▸ **Data to process**
[Start of section]

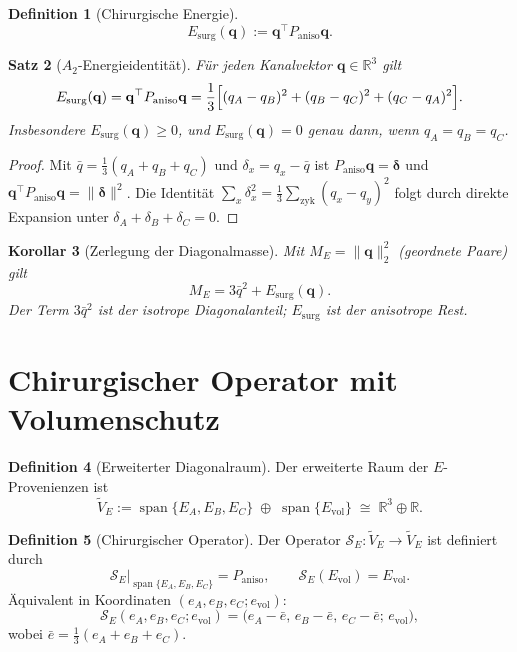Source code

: \documentclass[11pt,a4paper]{article}
\newtheorem{theorem}{Satz}
\newtheorem{corollary}[theorem]{Korollar}
\theoremstyle{definition}
\newtheorem{definition}[theorem]{Definition}
\theoremstyle{remark}
\newcommand{\R}{\mathbb{R}}
\newcommand{\qq}{\mathbf{q}}
\newcommand{\Pan}{P_{\mathrm{aniso}}}
\newcommand{\Evol}{E_{\mathrm{vol}}}
\newcommand{\Esurg}{E_{\mathrm{surg}}}
\begin{document}
	\begin{definition}[Chirurgische Energie]
		\label{def:esurg}
		\[
		\Esurg(\qq)
		:=
		\qq^\top\Pan\qq.
		\]
	\end{definition}
	
	\begin{theorem}[$A_2$-Energieidentität]
		\label{thm:energy}
		Für jeden Kanalvektor $\qq\in\R^3$ gilt
		\[
		\Esurg(\qq)
		=
		\qq^\top\Pan\qq
		=
		\frac13\Bigl[
		(q_A-q_B)^2+(q_B-q_C)^2+(q_C-q_A)^2
		\Bigr].
		\]
		Insbesondere $\Esurg(\qq)\ge 0$, und
		$\Esurg(\qq)=0$ genau dann, wenn $q_A=q_B=q_C$.
	\end{theorem}
	
	\begin{proof}
		Mit $\bar q=\tfrac13(q_A+q_B+q_C)$ und $\delta_x=q_x-\bar q$ ist
		$\Pan\qq=\boldsymbol\delta$ und
		$\qq^\top\Pan\qq=\|\boldsymbol\delta\|^2$.
		Die Identität
		$\sum_x\delta_x^2=\tfrac13\sum_{\mathrm{zyk}}(q_x-q_y)^2$
		folgt durch direkte Expansion unter $\delta_A+\delta_B+\delta_C=0$.
	\end{proof}
	
	\begin{corollary}[Zerlegung der Diagonalmasse]
		\label{cor:decomp}
		Mit $M_E=\|\qq\|_2^2$ (geordnete Paare) gilt
		\[
		M_E
		=
		3\bar q^2+\Esurg(\qq).
		\]
		Der Term $3\bar q^2$ ist der \emph{isotrope Diagonalanteil};
		$\Esurg$ ist der anisotrope Rest.
	\end{corollary}
	
	\section{Chirurgischer Operator mit Volumenschutz}
	\label{sec:surgery}
	
	\begin{definition}[Erweiterter Diagonalraum]
		\label{def:extended}
		Der erweiterte Raum der $E$-Provenienzen ist
		\[
		\widetilde V_E
		:=
		\operatorname{span}\{E_A,E_B,E_C\}
		\;\oplus\;
		\operatorname{span}\{\Evol\}
		\;\cong\;
		\R^3\oplus\R.
		\]
	\end{definition}
	
	\begin{definition}[Chirurgischer Operator]
		\label{def:SE}
		Der Operator $\mathcal S_E:\widetilde V_E\to\widetilde V_E$ ist definiert durch
		\[
		\mathcal S_E\big|_{\operatorname{span}\{E_A,E_B,E_C\}}
		=
		\Pan,
		\qquad
		\mathcal S_E(\Evol)=\Evol.
		\]
		Äquivalent in Koordinaten $(e_A,e_B,e_C;e_{\mathrm{vol}})$:
		\[
		\mathcal S_E(e_A,e_B,e_C;e_{\mathrm{vol}})
		=
		\bigl(e_A-\bar e,\,e_B-\bar e,\,e_C-\bar e;\,e_{\mathrm{vol}}\bigr),
		\]
		wobei $\bar e=\tfrac13(e_A+e_B+e_C)$.
	\end{definition}
	
\end{document}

[End of section]

▸ **Exercise prompt**
Every record above must be repeated exactly, with the pictures dropped.

▸ **Result of this task**
Source code

: \documentclass[11pt,a4paper]{article}
\newtheorem{theorem}{Satz}
\newtheorem{corollary}[theorem]{Korollar}
\theoremstyle{definition}
\newtheorem{definition}[theorem]{Definition}
\theoremstyle{remark}
\newcommand{\R}{\mathbb{R}}
\newcommand{\qq}{\mathbf{q}}
\newcommand{\Pan}{P_{\mathrm{aniso}}}
\newcommand{\Evol}{E_{\mathrm{vol}}}
\newcommand{\Esurg}{E_{\mathrm{surg}}}
\begin{document}
	\begin{definition}[Chirurgische Energie]
		\label{def:esurg}
		\[
		\Esurg(\qq)
		:=
		\qq^\top\Pan\qq.
		\]
	\end{definition}
	
	\begin{theorem}[$A_2$-Energieidentität]
		\label{thm:energy}
		Für jeden Kanalvektor $\qq\in\R^3$ gilt
		\[
		\Esurg(\qq)
		=
		\qq^\top\Pan\qq
		=
		\frac13\Bigl[
		(q_A-q_B)^2+(q_B-q_C)^2+(q_C-q_A)^2
		\Bigr].
		\]
		Insbesondere $\Esurg(\qq)\ge 0$, und
		$\Esurg(\qq)=0$ genau dann, wenn $q_A=q_B=q_C$.
	\end{theorem}
	
	\begin{proof}
		Mit $\bar q=\tfrac13(q_A+q_B+q_C)$ und $\delta_x=q_x-\bar q$ ist
		$\Pan\qq=\boldsymbol\delta$ und
		$\qq^\top\Pan\qq=\|\boldsymbol\delta\|^2$.
		Die Identität
		$\sum_x\delta_x^2=\tfrac13\sum_{\mathrm{zyk}}(q_x-q_y)^2$
		folgt durch direkte Expansion unter $\delta_A+\delta_B+\delta_C=0$.
	\end{proof}
	
	\begin{corollary}[Zerlegung der Diagonalmasse]
		\label{cor:decomp}
		Mit $M_E=\|\qq\|_2^2$ (geordnete Paare) gilt
		\[
		M_E
		=
		3\bar q^2+\Esurg(\qq).
		\]
		Der Term $3\bar q^2$ ist der \emph{isotrope Diagonalanteil};
		$\Esurg$ ist der anisotrope Rest.
	\end{corollary}
	
	\section{Chirurgischer Operator mit Volumenschutz}
	\label{sec:surgery}
	
	\begin{definition}[Erweiterter Diagonalraum]
		\label{def:extended}
		Der erweiterte Raum der $E$-Provenienzen ist
		\[
		\widetilde V_E
		:=
		\operatorname{span}\{E_A,E_B,E_C\}
		\;\oplus\;
		\operatorname{span}\{\Evol\}
		\;\cong\;
		\R^3\oplus\R.
		\]
	\end{definition}
	
	\begin{definition}[Chirurgischer Operator]
		\label{def:SE}
		Der Operator $\mathcal S_E:\widetilde V_E\to\widetilde V_E$ ist definiert durch
		\[
		\mathcal S_E\big|_{\operatorname{span}\{E_A,E_B,E_C\}}
		=
		\Pan,
		\qquad
		\mathcal S_E(\Evol)=\Evol.
		\]
		Äquivalent in Koordinaten $(e_A,e_B,e_C;e_{\mathrm{vol}})$:
		\[
		\mathcal S_E(e_A,e_B,e_C;e_{\mathrm{vol}})
		=
		\bigl(e_A-\bar e,\,e_B-\bar e,\,e_C-\bar e;\,e_{\mathrm{vol}}\bigr),
		\]
		wobei $\bar e=\tfrac13(e_A+e_B+e_C)$.
	\end{definition}
	
\end{document}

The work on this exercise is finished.